START Dataset
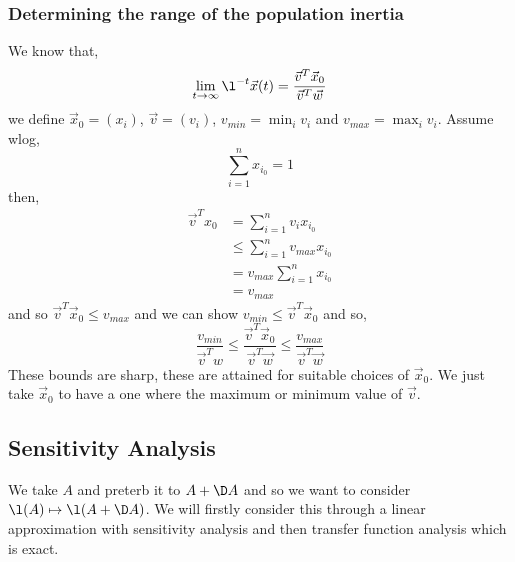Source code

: \subsubsection{Determining the range of the population inertia}
We know that,
$$ \lim_{t \to \infty} \l^{-t}\vec x(t) = \frac{\vec v^T \vec x_0}{\vec v^T \vec w} $$
we define $\vec x_0 = (x_i)$, $\vec v = (v_i)$, $v_{min} = \min_{i}v_i$ and $v_{max} = \max_i v_i$. Assume wlog,
$$ \sum_{i=1}^n x_{i_0} = 1 $$
then,
\begin{align*}
  \vec v^T x_0 &= \sum_{i=1}^n v_ix_{i_0} \\
  &\le \sum_{i=1}^n v_{max}x_{i_0} \\
  &= v_{max}\sum_{i=1}^n x_{i_0}\\
  &= v_{max}
\end{align*}
and so $\vec v^T \vec x_0 \le v_{max}$ and we can show $v_{min} \le \vec v^T \vec x_0$ and so,
$$ \frac{v_{min}}{\vec v^T w} \le \frac{\vec v^T \vec x_0}{\vec v^T \vec w} \le \frac{v_{max}}{\vec v^T \vec w} $$
These bounds are sharp, these are attained for suitable choices of $\vec x_0$. We just take $\vec x_0$ to have a one where the maximum or minimum value of $\vec v$.

\subsection{Sensitivity Analysis}
We take $A$ and preterb it to $A + \D A$ and so we want to consider $\l(A) \mapsto \l(A + \D A)$. We will firstly consider this through a linear approximation with sensitivity analysis and then transfer function analysis which is exact.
END Dataset
Problem to solve: Output nothing but an exact retyping of the material, pictures excluded.

Result for this task:
Source code

: \subsubsection{Determining the range of the population inertia}
We know that,
$$ \lim_{t \to \infty} \l^{-t}\vec x(t) = \frac{\vec v^T \vec x_0}{\vec v^T \vec w} $$
we define $\vec x_0 = (x_i)$, $\vec v = (v_i)$, $v_{min} = \min_{i}v_i$ and $v_{max} = \max_i v_i$. Assume wlog,
$$ \sum_{i=1}^n x_{i_0} = 1 $$
then,
\begin{align*}
  \vec v^T x_0 &= \sum_{i=1}^n v_ix_{i_0} \\
  &\le \sum_{i=1}^n v_{max}x_{i_0} \\
  &= v_{max}\sum_{i=1}^n x_{i_0}\\
  &= v_{max}
\end{align*}
and so $\vec v^T \vec x_0 \le v_{max}$ and we can show $v_{min} \le \vec v^T \vec x_0$ and so,
$$ \frac{v_{min}}{\vec v^T w} \le \frac{\vec v^T \vec x_0}{\vec v^T \vec w} \le \frac{v_{max}}{\vec v^T \vec w} $$
These bounds are sharp, these are attained for suitable choices of $\vec x_0$. We just take $\vec x_0$ to have a one where the maximum or minimum value of $\vec v$.

\subsection{Sensitivity Analysis}
We take $A$ and preterb it to $A + \D A$ and so we want to consider $\l(A) \mapsto \l(A + \D A)$. We will firstly consider this through a linear approximation with sensitivity analysis and then transfer function analysis which is exact.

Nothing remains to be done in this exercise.